- What you have to do
Restate the records underneath, keeping each one exactly the same.

- Provided data
_ _ _ _

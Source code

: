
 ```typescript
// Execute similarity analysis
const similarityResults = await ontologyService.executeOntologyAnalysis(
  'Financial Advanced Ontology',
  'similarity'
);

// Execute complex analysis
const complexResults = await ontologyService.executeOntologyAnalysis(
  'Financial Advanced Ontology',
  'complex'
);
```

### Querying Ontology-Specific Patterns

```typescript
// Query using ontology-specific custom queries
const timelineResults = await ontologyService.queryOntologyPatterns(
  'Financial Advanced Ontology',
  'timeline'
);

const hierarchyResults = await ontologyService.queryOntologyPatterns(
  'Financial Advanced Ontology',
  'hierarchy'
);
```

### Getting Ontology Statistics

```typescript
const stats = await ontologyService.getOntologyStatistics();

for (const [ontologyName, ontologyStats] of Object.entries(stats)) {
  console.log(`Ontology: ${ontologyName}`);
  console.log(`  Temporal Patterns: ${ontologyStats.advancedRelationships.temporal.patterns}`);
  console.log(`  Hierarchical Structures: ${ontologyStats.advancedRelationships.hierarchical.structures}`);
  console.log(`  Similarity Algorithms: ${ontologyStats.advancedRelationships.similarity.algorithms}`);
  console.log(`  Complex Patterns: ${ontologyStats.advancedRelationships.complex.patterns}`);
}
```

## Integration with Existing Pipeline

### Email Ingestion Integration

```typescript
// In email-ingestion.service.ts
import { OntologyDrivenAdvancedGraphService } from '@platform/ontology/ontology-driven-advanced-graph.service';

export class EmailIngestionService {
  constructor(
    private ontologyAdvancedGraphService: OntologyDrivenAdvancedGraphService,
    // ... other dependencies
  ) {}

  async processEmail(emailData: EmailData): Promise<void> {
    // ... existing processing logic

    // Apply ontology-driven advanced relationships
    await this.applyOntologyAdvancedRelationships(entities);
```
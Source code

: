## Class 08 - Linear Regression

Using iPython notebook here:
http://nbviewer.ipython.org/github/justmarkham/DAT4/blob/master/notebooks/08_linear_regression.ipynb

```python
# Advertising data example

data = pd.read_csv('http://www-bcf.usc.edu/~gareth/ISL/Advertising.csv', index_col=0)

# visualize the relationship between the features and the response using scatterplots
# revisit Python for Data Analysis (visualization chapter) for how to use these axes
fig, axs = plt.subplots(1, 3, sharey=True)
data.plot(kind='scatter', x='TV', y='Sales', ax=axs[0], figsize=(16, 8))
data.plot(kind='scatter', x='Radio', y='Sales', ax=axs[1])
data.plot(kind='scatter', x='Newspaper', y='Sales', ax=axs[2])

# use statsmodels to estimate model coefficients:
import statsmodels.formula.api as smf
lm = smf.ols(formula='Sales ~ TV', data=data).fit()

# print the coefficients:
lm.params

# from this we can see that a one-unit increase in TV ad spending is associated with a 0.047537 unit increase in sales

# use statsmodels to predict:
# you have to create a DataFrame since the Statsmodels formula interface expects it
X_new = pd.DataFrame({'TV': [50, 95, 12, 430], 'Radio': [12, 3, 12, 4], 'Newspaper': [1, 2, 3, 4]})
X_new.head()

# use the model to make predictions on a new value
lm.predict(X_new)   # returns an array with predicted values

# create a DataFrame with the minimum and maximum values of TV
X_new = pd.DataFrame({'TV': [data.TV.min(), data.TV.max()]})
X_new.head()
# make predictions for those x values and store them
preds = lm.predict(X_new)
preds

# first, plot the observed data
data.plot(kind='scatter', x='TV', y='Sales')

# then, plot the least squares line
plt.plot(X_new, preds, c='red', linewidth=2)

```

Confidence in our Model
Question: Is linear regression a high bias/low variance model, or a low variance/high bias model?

_ _ _ _

- Result below
Source code

:
 ```typescript
// Execute similarity analysis
const similarityResults = await ontologyService.executeOntologyAnalysis(
  'Financial Advanced Ontology',
  'similarity'
);

// Execute complex analysis
const complexResults = await ontologyService.executeOntologyAnalysis(
  'Financial Advanced Ontology',
  'complex'
);
```

### Querying Ontology-Specific Patterns

```typescript
// Query using ontology-specific custom queries
const timelineResults = await ontologyService.queryOntologyPatterns(
  'Financial Advanced Ontology',
  'timeline'
);

const hierarchyResults = await ontologyService.queryOntologyPatterns(
  'Financial Advanced Ontology',
  'hierarchy'
);
```

### Getting Ontology Statistics

```typescript
const stats = await ontologyService.getOntologyStatistics();

for (const [ontologyName, ontologyStats] of Object.entries(stats)) {
  console.log(`Ontology: ${ontologyName}`);
  console.log(`  Temporal Patterns: ${ontologyStats.advancedRelationships.temporal.patterns}`);
  console.log(`  Hierarchical Structures: ${ontologyStats.advancedRelationships.hierarchical.structures}`);
  console.log(`  Similarity Algorithms: ${ontologyStats.advancedRelationships.similarity.algorithms}`);
  console.log(`  Complex Patterns: ${ontologyStats.advancedRelationships.complex.patterns}`);
}
```

## Integration with Existing Pipeline

### Email Ingestion Integration

```typescript
// In email-ingestion.service.ts
import { OntologyDrivenAdvancedGraphService } from '@platform/ontology/ontology-driven-advanced-graph.service';

export class EmailIngestionService {
  constructor(
    private ontologyAdvancedGraphService: OntologyDrivenAdvancedGraphService,
    // ... other dependencies
  ) {}

  async processEmail(emailData: EmailData): Promise<void> {
    // ... existing processing logic

    // Apply ontology-driven advanced relationships
    await this.applyOntologyAdvancedRelationships(entities);
```
Source code

:## Class 08 - Linear Regression

Using iPython notebook here:
http://nbviewer.ipython.org/github/justmarkham/DAT4/blob/master/notebooks/08_linear_regression.ipynb

```python
# Advertising data example

data = pd.read_csv('http://www-bcf.usc.edu/~gareth/ISL/Advertising.csv', index_col=0)

# visualize the relationship between the features and the response using scatterplots
# revisit Python for Data Analysis (visualization chapter) for how to use these axes
fig, axs = plt.subplots(1, 3, sharey=True)
data.plot(kind='scatter', x='TV', y='Sales', ax=axs[0], figsize=(16, 8))
data.plot(kind='scatter', x='Radio', y='Sales', ax=axs[1])
data.plot(kind='scatter', x='Newspaper', y='Sales', ax=axs[2])

# use statsmodels to estimate model coefficients:
import statsmodels.formula.api as smf
lm = smf.ols(formula='Sales ~ TV', data=data).fit()

# print the coefficients:
lm.params

# from this we can see that a one-unit increase in TV ad spending is associated with a 0.047537 unit increase in sales

# use statsmodels to predict:
# you have to create a DataFrame since the Statsmodels formula interface expects it
X_new = pd.DataFrame({'TV': [50, 95, 12, 430], 'Radio': [12, 3, 12, 4], 'Newspaper': [1, 2, 3, 4]})
X_new.head()

# use the model to make predictions on a new value
lm.predict(X_new)   # returns an array with predicted values

# create a DataFrame with the minimum and maximum values of TV
X_new = pd.DataFrame({'TV': [data.TV.min(), data.TV.max()]})
X_new.head()
# make predictions for those x values and store them
preds = lm.predict(X_new)
preds

# first, plot the observed data
data.plot(kind='scatter', x='TV', y='Sales')

# then, plot the least squares line
plt.plot(X_new, preds, c='red', linewidth=2)

```

Confidence in our Model
Question: Is linear regression a high bias/low variance model, or a low variance/high bias model?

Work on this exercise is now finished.